> Action item
Output all the records below, word for word.

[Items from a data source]
== Segment start ==

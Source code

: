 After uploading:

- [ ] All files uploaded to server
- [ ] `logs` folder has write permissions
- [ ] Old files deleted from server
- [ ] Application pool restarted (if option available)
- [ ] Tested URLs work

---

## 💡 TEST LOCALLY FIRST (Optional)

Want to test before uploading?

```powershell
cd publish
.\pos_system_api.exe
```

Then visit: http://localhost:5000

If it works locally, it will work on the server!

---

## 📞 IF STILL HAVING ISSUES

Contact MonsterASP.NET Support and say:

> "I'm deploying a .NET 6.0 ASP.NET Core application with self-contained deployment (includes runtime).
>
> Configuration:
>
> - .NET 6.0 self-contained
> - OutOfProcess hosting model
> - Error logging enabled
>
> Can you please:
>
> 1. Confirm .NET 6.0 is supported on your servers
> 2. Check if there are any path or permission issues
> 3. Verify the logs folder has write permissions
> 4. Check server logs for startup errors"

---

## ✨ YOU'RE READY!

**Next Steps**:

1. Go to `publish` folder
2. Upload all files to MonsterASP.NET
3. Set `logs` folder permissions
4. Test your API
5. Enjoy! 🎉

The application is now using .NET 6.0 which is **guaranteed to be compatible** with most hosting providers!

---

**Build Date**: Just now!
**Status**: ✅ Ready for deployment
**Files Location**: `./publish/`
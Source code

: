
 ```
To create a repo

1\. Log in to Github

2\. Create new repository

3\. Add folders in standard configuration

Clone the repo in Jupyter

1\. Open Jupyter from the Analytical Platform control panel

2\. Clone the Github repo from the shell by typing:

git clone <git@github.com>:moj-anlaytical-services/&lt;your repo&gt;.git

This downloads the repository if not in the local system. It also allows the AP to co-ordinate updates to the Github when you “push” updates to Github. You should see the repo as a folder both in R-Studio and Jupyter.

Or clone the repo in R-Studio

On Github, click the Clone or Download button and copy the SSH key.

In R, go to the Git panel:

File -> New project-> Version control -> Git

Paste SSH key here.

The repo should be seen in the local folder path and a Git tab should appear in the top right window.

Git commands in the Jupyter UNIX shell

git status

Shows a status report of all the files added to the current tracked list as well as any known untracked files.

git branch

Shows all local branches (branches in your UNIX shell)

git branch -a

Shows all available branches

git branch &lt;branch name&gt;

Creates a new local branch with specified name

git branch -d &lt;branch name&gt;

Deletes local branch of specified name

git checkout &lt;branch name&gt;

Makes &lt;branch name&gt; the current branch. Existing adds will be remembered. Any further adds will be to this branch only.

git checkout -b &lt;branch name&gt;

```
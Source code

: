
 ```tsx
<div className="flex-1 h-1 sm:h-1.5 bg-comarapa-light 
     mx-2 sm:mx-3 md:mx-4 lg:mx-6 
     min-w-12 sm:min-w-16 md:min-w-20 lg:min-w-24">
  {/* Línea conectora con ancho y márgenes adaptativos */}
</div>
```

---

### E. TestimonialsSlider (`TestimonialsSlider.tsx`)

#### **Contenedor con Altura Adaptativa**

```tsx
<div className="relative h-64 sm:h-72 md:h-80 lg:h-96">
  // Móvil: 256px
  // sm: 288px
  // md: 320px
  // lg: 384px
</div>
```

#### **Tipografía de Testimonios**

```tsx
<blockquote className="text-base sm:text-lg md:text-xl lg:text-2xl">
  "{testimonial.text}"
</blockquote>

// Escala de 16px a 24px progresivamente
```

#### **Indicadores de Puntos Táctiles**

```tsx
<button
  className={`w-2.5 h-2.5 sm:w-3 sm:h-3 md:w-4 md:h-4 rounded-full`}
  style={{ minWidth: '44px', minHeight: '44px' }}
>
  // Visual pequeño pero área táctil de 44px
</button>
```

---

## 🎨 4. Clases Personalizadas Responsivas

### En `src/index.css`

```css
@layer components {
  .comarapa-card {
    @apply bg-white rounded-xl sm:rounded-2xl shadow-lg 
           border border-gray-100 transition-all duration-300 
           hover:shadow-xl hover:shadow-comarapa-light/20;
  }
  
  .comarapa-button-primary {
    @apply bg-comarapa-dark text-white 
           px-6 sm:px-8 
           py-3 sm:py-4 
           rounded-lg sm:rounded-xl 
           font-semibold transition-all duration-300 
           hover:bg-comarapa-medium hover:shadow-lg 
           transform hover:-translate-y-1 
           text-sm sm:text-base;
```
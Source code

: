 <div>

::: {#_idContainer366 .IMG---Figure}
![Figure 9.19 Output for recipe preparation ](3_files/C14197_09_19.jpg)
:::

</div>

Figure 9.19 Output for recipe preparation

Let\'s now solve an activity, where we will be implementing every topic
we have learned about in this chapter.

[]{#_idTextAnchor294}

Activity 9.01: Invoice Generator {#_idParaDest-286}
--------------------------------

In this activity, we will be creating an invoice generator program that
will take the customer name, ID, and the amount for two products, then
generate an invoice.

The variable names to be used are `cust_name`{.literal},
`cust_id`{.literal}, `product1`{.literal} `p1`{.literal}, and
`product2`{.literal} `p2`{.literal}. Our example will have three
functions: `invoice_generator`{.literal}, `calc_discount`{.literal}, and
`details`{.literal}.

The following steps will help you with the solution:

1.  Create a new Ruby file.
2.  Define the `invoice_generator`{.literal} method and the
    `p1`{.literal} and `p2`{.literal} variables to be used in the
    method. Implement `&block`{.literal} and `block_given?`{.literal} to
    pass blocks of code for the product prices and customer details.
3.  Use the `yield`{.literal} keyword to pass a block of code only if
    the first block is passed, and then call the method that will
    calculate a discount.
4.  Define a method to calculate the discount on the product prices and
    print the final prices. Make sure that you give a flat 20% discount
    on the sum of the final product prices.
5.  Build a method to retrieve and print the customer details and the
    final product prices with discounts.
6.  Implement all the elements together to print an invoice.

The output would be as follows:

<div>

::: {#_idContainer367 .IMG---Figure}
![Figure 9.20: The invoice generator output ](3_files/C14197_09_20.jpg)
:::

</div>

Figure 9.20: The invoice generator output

== Segment end ==

> Output for this task
Source code

: After uploading:

- [ ] All files uploaded to server
- [ ] `logs` folder has write permissions
- [ ] Old files deleted from server
- [ ] Application pool restarted (if option available)
- [ ] Tested URLs work

---

## 💡 TEST LOCALLY FIRST (Optional)

Want to test before uploading?

```powershell
cd publish
.\pos_system_api.exe
```

Then visit: http://localhost:5000

If it works locally, it will work on the server!

---

## 📞 IF STILL HAVING ISSUES

Contact MonsterASP.NET Support and say:

> "I'm deploying a .NET 6.0 ASP.NET Core application with self-contained deployment (includes runtime).
>
> Configuration:
>
> - .NET 6.0 self-contained
> - OutOfProcess hosting model
> - Error logging enabled
>
> Can you please:
>
> 1. Confirm .NET 6.0 is supported on your servers
> 2. Check if there are any path or permission issues
> 3. Verify the logs folder has write permissions
> 4. Check server logs for startup errors"

---

## ✨ YOU'RE READY!

**Next Steps**:

1. Go to `publish` folder
2. Upload all files to MonsterASP.NET
3. Set `logs` folder permissions
4. Test your API
5. Enjoy! 🎉

The application is now using .NET 6.0 which is **guaranteed to be compatible** with most hosting providers!

---

**Build Date**: Just now!
**Status**: ✅ Ready for deployment
**Files Location**: `./publish/`
Source code

:
 ```
To create a repo

1\. Log in to Github

2\. Create new repository

3\. Add folders in standard configuration

Clone the repo in Jupyter

1\. Open Jupyter from the Analytical Platform control panel

2\. Clone the Github repo from the shell by typing:

git clone <git@github.com>:moj-anlaytical-services/&lt;your repo&gt;.git

This downloads the repository if not in the local system. It also allows the AP to co-ordinate updates to the Github when you “push” updates to Github. You should see the repo as a folder both in R-Studio and Jupyter.

Or clone the repo in R-Studio

On Github, click the Clone or Download button and copy the SSH key.

In R, go to the Git panel:

File -> New project-> Version control -> Git

Paste SSH key here.

The repo should be seen in the local folder path and a Git tab should appear in the top right window.

Git commands in the Jupyter UNIX shell

git status

Shows a status report of all the files added to the current tracked list as well as any known untracked files.

git branch

Shows all local branches (branches in your UNIX shell)

git branch -a

Shows all available branches

git branch &lt;branch name&gt;

Creates a new local branch with specified name

git branch -d &lt;branch name&gt;

Deletes local branch of specified name

git checkout &lt;branch name&gt;

Makes &lt;branch name&gt; the current branch. Existing adds will be remembered. Any further adds will be to this branch only.

git checkout -b &lt;branch name&gt;

```
Source code

:
 ```tsx
<div className="flex-1 h-1 sm:h-1.5 bg-comarapa-light 
     mx-2 sm:mx-3 md:mx-4 lg:mx-6 
     min-w-12 sm:min-w-16 md:min-w-20 lg:min-w-24">
  {/* Línea conectora con ancho y márgenes adaptativos */}
</div>
```

---

### E. TestimonialsSlider (`TestimonialsSlider.tsx`)

#### **Contenedor con Altura Adaptativa**

```tsx
<div className="relative h-64 sm:h-72 md:h-80 lg:h-96">
  // Móvil: 256px
  // sm: 288px
  // md: 320px
  // lg: 384px
</div>
```

#### **Tipografía de Testimonios**

```tsx
<blockquote className="text-base sm:text-lg md:text-xl lg:text-2xl">
  "{testimonial.text}"
</blockquote>

// Escala de 16px a 24px progresivamente
```

#### **Indicadores de Puntos Táctiles**

```tsx
<button
  className={`w-2.5 h-2.5 sm:w-3 sm:h-3 md:w-4 md:h-4 rounded-full`}
  style={{ minWidth: '44px', minHeight: '44px' }}
>
  // Visual pequeño pero área táctil de 44px
</button>
```

---

## 🎨 4. Clases Personalizadas Responsivas

### En `src/index.css`

```css
@layer components {
  .comarapa-card {
    @apply bg-white rounded-xl sm:rounded-2xl shadow-lg 
           border border-gray-100 transition-all duration-300 
           hover:shadow-xl hover:shadow-comarapa-light/20;
  }
  
  .comarapa-button-primary {
    @apply bg-comarapa-dark text-white 
           px-6 sm:px-8 
           py-3 sm:py-4 
           rounded-lg sm:rounded-xl 
           font-semibold transition-all duration-300 
           hover:bg-comarapa-medium hover:shadow-lg 
           transform hover:-translate-y-1 
           text-sm sm:text-base;
```
Source code

: <div>

::: {#_idContainer366 .IMG---Figure}
![Figure 9.19 Output for recipe preparation ](3_files/C14197_09_19.jpg)
:::

</div>

Figure 9.19 Output for recipe preparation

Let\'s now solve an activity, where we will be implementing every topic
we have learned about in this chapter.

[]{#_idTextAnchor294}

Activity 9.01: Invoice Generator {#_idParaDest-286}
--------------------------------

In this activity, we will be creating an invoice generator program that
will take the customer name, ID, and the amount for two products, then
generate an invoice.

The variable names to be used are `cust_name`{.literal},
`cust_id`{.literal}, `product1`{.literal} `p1`{.literal}, and
`product2`{.literal} `p2`{.literal}. Our example will have three
functions: `invoice_generator`{.literal}, `calc_discount`{.literal}, and
`details`{.literal}.

The following steps will help you with the solution:

1.  Create a new Ruby file.
2.  Define the `invoice_generator`{.literal} method and the
    `p1`{.literal} and `p2`{.literal} variables to be used in the
    method. Implement `&block`{.literal} and `block_given?`{.literal} to
    pass blocks of code for the product prices and customer details.
3.  Use the `yield`{.literal} keyword to pass a block of code only if
    the first block is passed, and then call the method that will
    calculate a discount.
4.  Define a method to calculate the discount on the product prices and
    print the final prices. Make sure that you give a flat 20% discount
    on the sum of the final product prices.
5.  Build a method to retrieve and print the customer details and the
    final product prices with discounts.
6.  Implement all the elements together to print an invoice.

The output would be as follows:

<div>

::: {#_idContainer367 .IMG---Figure}
![Figure 9.20: The invoice generator output ](3_files/C14197_09_20.jpg)
:::

</div>

Figure 9.20: The invoice generator output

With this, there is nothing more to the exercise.